But Dunigan and his offensive troops would stand out. His 24-14 touchdown to interception ratio was the best in the league. And the team's improved 30.0 points per game was second only to Winnipeg. Critics of Dunigan's selection as 1985's All-Canadian quarterback over Roy Dewalt were stifled to grumbles as Dunigan's total yardage (rushing and passing) along with his touchdown to interception ratio and total wins all eclipsed the best pure passer in the CFL.
And on the field, the Eskimos would have a direct message for the Lions.
It was on defence that Edmonton's maturity had greatest impact. Their sparkling 13-4-1 league-leading record was based on a tough, young front four and stabilized through the middle with Danny Bass at middle linebacker and Laurent DesLauriers and Phil Jones at safety. The unit's 20.3 points-against average was the CFL's best. And they seemed at their best against British Columbia.
In week two at Commonwealth, the defending champion Lions seemed crouched, ready for their first 1986 game against Edmonton. But they never got out of the shade.
At the half it was 33-3. Edmonton. Two Dewalt interceptions led to Esk touchdown drives. A Dewalt fumble led to a third. Even Damon Allen came in for a cameo touchdown drive. Allen returned in the fourth to rake up the remaining leaves in a 36-13 victory. A disappointed Roy Dewalt said, "It was just a bad day at the office. Have you ever had a bad day at the office?.

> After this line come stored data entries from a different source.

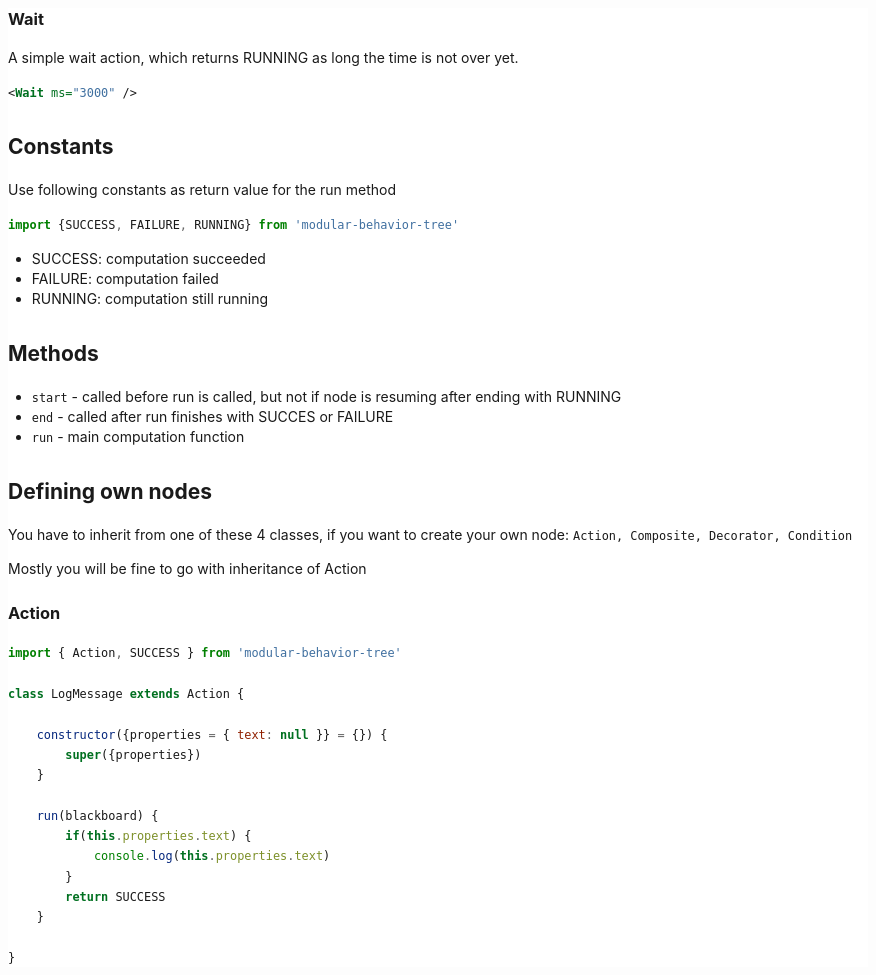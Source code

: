 ### Wait

A simple wait action, which returns RUNNING as long the time is not over yet.

``` xml
<Wait ms="3000" />
```

## Constants

Use following constants as return value for the run method

``` js
import {SUCCESS, FAILURE, RUNNING} from 'modular-behavior-tree'
```

- SUCCESS: computation succeeded
- FAILURE: computation failed
- RUNNING: computation still running

## Methods

   - `start` - called before run is called, but not if node is resuming after ending with RUNNING
   - `end` - called after run finishes with SUCCES or FAILURE
   - `run` - main computation function


## Defining own nodes

You have to inherit from one of these 4 classes, if you want to create your own node:
`Action, Composite, Decorator, Condition`

Mostly you will be fine to go with inheritance of Action

### Action

``` js
import { Action, SUCCESS } from 'modular-behavior-tree'

class LogMessage extends Action {

    constructor({properties = { text: null }} = {}) {
        super({properties})
    }

    run(blackboard) {
        if(this.properties.text) {
            console.log(this.properties.text)
        }
        return SUCCESS
    }

}

```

When Edmonton entered BC Place Stadium on September 19th, they were 7-3 to the Lions' 8-2. An estimated 59,478 fans got comfortably prepared for reality to set in.
The reality was that the Eskimo defence was the best in the league. In the first half, the unit created 11 points through turnovers without a first down from the offence. At the half, it was 14-3, Edmonton despite only 13 offensive yards. The final was a halting 32-3 suffocation.
Sadly, defensive back James Bell suffered a neck injury in the game and although he would walk again with the use of a cane, he would never play football again. The Eskimos would dedicate the remainder of the season to James.
To prove they were no fluke, the Eskimos flayed the Lions once more at Commonwealth, the following week. In another snarling defensive pit fight, the Eskimos relied on a Dunigan pass to Brian Kelly for an offensive major but got a 100-yard punt return touchdown and a 45-yard interception from Stewart Hill for another major.
The Lions, who had finished first three straight years, settled for second and watched the Green and Gold capture the West division for the first time since 1982.
But the Lions weren't convinced. And the media seemed to expect Edmonton to fold in the playoffs. With the "frost on the pumpkin", both teams dispatched their first-round playoffs opponents each hungry to prove a point in the West Final.
Edmonton hosted BC for the third time and proved for good that they had arrived. The 41-5 final was cold wrath and vindication for a team and city which had longed to return to the finals for four long years.
The Eskimos, led by Dunigan's 186 rushing yards, led all playoff teams on the ground with 51 carries for 316 yards. They would face owner Harold Ballard's crafty Hamilton Tiger-Cats in BC Place Stadium.
The Tiger-Cats were a peaking team with a savvy, resilient defensive corps. They had been in the last two Grey Cups, both losses and they had enough sinew and sharpness left to go with their graying muzzles.
In the end, their experience and hunger were too much for the young Eskimo team. Despite a 9-9 record, the aging and proud Cats proved an old axiom, "Never count out an old champion for on any given night he could reach back and find that greatness again if only for one night." Those old Cat defenders were champions that evening.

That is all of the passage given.